Tiki Battle — After completing the Road Trip mode, a bonus game is unlocked, called the "Tiki Battle", which acts as a first person shooter. The player attempts to defeat a large animated statue located in the Hawaii level of the game, collecting ammunition and health bonuses while avoiding fireballs thrown at the player. When this challenge is completed, a special character is unlocked and the "Tiki Battle" becomes available in the main menu of the game.
Multiplayer modes — The game features several new and returning multi-player modes including Horse, Trick Attack, Graffiti, Tag, and Push.
Course Editor — This mode allows the player to create their own level by arranging various ramps, rails, and other pieces. Gaps can be created and named, and the player's starting positions can also be chosen by the player. Once a created park is finished, the level can be accessed in the game's "Session", "Free Ride", and multiplayer modes.
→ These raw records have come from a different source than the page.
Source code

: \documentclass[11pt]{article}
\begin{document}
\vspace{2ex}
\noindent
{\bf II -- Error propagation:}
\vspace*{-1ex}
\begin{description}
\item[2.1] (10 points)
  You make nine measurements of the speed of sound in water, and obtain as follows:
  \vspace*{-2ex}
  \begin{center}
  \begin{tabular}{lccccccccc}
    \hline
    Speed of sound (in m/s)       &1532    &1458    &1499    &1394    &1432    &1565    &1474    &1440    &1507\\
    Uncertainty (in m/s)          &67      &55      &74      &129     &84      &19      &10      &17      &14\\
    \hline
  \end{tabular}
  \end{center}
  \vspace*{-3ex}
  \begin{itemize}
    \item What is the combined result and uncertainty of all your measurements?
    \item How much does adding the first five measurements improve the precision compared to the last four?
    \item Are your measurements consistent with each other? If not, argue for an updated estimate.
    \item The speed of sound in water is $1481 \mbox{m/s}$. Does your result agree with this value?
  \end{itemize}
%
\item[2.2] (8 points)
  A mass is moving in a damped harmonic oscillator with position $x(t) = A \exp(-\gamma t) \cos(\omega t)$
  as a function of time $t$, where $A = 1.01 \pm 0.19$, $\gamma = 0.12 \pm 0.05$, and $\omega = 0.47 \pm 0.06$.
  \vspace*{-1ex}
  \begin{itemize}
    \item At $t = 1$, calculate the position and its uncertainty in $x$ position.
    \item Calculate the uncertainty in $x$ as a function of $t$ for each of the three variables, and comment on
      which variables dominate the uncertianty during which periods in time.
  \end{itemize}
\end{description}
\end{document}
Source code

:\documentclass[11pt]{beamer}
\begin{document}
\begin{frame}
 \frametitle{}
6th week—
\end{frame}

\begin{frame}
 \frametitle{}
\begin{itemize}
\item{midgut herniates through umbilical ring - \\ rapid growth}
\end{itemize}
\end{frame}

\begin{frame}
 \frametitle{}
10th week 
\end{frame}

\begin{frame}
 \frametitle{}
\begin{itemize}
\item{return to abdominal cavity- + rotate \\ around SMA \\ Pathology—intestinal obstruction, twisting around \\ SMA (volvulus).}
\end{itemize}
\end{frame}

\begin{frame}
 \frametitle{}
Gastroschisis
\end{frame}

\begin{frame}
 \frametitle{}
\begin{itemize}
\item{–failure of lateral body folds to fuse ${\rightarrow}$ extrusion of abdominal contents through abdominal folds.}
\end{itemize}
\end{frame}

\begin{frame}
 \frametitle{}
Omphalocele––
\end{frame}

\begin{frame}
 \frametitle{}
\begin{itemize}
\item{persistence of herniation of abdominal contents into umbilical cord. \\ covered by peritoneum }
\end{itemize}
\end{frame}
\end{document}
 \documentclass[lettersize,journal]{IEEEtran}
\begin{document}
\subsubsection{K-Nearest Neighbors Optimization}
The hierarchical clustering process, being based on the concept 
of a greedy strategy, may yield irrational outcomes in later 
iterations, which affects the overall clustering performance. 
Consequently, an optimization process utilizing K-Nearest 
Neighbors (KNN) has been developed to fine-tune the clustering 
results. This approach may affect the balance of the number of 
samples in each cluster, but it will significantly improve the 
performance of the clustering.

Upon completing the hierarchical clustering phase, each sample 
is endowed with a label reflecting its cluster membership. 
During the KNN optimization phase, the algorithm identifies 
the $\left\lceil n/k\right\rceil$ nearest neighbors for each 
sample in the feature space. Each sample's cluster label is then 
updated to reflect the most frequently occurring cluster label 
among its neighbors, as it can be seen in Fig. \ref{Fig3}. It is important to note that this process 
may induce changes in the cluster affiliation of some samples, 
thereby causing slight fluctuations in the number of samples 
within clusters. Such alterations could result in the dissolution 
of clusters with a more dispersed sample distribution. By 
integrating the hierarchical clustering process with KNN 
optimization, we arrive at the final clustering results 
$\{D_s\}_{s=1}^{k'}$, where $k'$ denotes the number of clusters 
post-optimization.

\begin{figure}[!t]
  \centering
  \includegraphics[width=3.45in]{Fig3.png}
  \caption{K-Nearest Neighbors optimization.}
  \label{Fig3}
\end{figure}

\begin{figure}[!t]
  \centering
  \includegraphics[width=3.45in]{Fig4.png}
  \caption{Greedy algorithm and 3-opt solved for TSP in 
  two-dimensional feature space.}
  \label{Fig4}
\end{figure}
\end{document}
The game received "generally favorable reviews" on all platforms except the GameCube version, which received "average" reviews, according to video game review aggregator Metacritic.In Japan, where the PlayStation 2 version was ported and published by Capcom on May 27, 2004, Famitsu gave it a score of one six, two fives, and one six for a total of 22 out of 40. GameSpot named it the best Game Boy Advance game of August 2002.